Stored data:
§ §

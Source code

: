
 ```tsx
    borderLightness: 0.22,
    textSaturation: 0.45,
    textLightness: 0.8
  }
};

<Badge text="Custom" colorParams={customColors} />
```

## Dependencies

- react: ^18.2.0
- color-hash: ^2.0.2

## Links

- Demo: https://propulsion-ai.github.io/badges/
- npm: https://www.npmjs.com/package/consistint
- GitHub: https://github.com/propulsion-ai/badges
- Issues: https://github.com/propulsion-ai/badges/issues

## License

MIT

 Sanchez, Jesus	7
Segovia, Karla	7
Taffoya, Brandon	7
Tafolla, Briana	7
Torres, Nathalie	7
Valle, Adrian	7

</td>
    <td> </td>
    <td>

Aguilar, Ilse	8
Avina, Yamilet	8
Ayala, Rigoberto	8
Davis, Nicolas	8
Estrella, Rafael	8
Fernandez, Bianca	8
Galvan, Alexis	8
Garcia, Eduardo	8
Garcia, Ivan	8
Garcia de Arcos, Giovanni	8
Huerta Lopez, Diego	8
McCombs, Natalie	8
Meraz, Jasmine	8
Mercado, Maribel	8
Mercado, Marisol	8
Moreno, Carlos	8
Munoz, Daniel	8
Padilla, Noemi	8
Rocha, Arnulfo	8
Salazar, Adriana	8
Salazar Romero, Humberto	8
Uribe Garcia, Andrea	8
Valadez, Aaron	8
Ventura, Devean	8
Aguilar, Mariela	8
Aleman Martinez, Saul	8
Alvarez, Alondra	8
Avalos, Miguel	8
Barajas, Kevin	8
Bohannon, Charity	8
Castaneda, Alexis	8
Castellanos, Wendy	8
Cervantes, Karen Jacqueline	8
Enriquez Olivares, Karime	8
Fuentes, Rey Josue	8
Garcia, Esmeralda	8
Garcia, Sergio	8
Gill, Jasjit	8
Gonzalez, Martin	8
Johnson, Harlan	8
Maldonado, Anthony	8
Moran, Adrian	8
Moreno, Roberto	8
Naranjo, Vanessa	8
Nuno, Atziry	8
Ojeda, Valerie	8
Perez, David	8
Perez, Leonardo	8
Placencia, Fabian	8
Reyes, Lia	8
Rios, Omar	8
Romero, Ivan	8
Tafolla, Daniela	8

§ §

**WHAT NEEDS TO BE DONE**
Look through the entries above. Copy each line in which the string "https" occurs.

**TASK OUTPUT**
- Demo: https://propulsion-ai.github.io/badges/
- npm: https://www.npmjs.com/package/consistint
- GitHub: https://github.com/propulsion-ai/badges
- Issues: https://github.com/propulsion-ai/badges/issues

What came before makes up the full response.